Dataset entries:

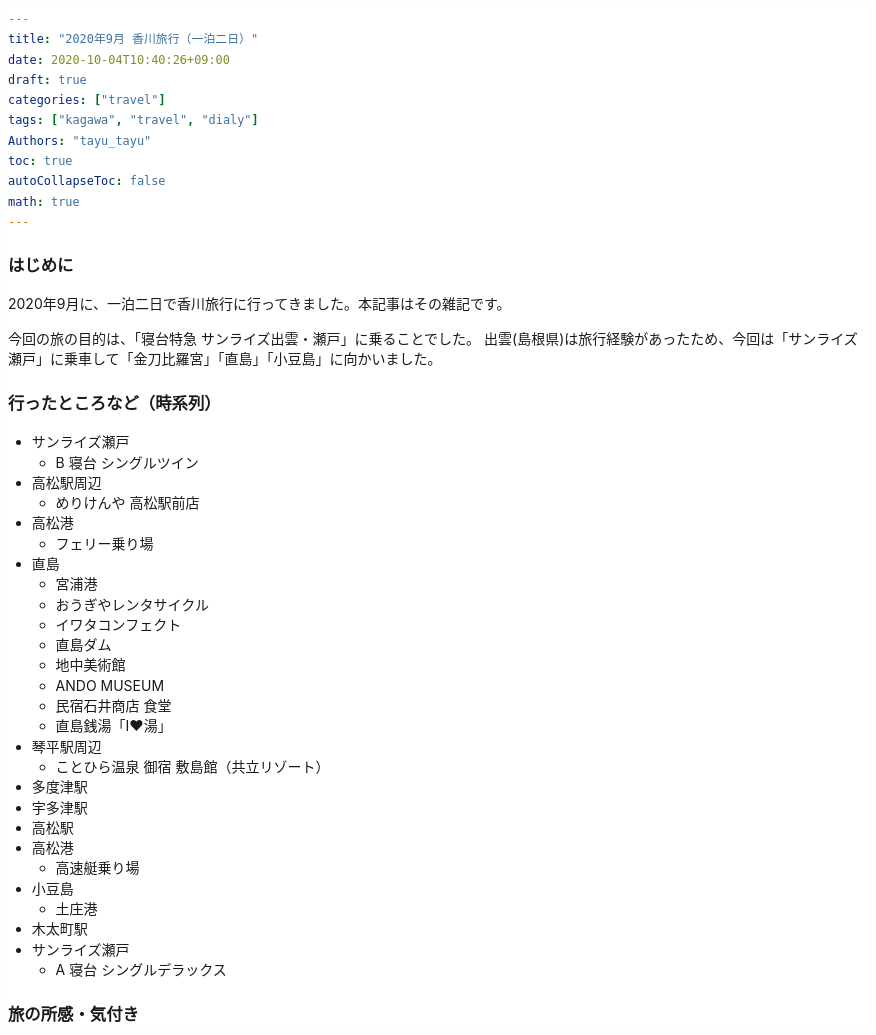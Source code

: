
 ```yaml
---
title: "2020年9月 香川旅行（一泊二日）"
date: 2020-10-04T10:40:26+09:00
draft: true
categories: ["travel"]
tags: ["kagawa", "travel", "dialy"]
Authors: "tayu_tayu"
toc: true
autoCollapseToc: false
math: true
---
```


### はじめに

2020年9月に、一泊二日で香川旅行に行ってきました。本記事はその雑記です。

今回の旅の目的は、「寝台特急 サンライズ出雲・瀬戸」に乗ることでした。
出雲(島根県)は旅行経験があったため、今回は「サンライズ瀬戸」に乗車して「金刀比羅宮」「直島」「小豆島」に向かいました。

### 行ったところなど（時系列）

- サンライズ瀬戸
  - B 寝台 シングルツイン
- 高松駅周辺
  - めりけんや 高松駅前店
- 高松港
  - フェリー乗り場
- 直島
  - 宮浦港
  - おうぎやレンタサイクル
  - イワタコンフェクト
  - 直島ダム
  - 地中美術館
  - ANDO MUSEUM
  - 民宿石井商店 食堂
  - 直島銭湯「I♥︎湯」
- 琴平駅周辺
  - ことひら温泉 御宿 敷島館（共立リゾート）
- 多度津駅
- 宇多津駅
- 高松駅
- 高松港
  - 高速艇乗り場
- 小豆島
  - 土庄港
- 木太町駅
- サンライズ瀬戸
  - A 寝台 シングルデラックス

### 旅の所感・気付き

→ **What the task requires**
Print exactly the lines above from the one with "今回の旅の目的は、「寝台特急 サンライズ出雲・瀬戸」に乗ることでした。" to the one with "- A 寝台 シングルデラックス", including both.

→ **Exercise solution**
今回の旅の目的は、「寝台特急 サンライズ出雲・瀬戸」に乗ることでした。
出雲(島根県)は旅行経験があったため、今回は「サンライズ瀬戸」に乗車して「金刀比羅宮」「直島」「小豆島」に向かいました。

### 行ったところなど（時系列）

- サンライズ瀬戸
  - B 寝台 シングルツイン
- 高松駅周辺
  - めりけんや 高松駅前店
- 高松港
  - フェリー乗り場
- 直島
  - 宮浦港
  - おうぎやレンタサイクル
  - イワタコンフェクト
  - 直島ダム
  - 地中美術館
  - ANDO MUSEUM
  - 民宿石井商店 食堂
  - 直島銭湯「I♥︎湯」
- 琴平駅周辺
  - ことひら温泉 御宿 敷島館（共立リゾート）
- 多度津駅
- 宇多津駅
- 高松駅
- 高松港
  - 高速艇乗り場
- 小豆島
  - 土庄港
- 木太町駅
- サンライズ瀬戸
  - A 寝台 シングルデラックス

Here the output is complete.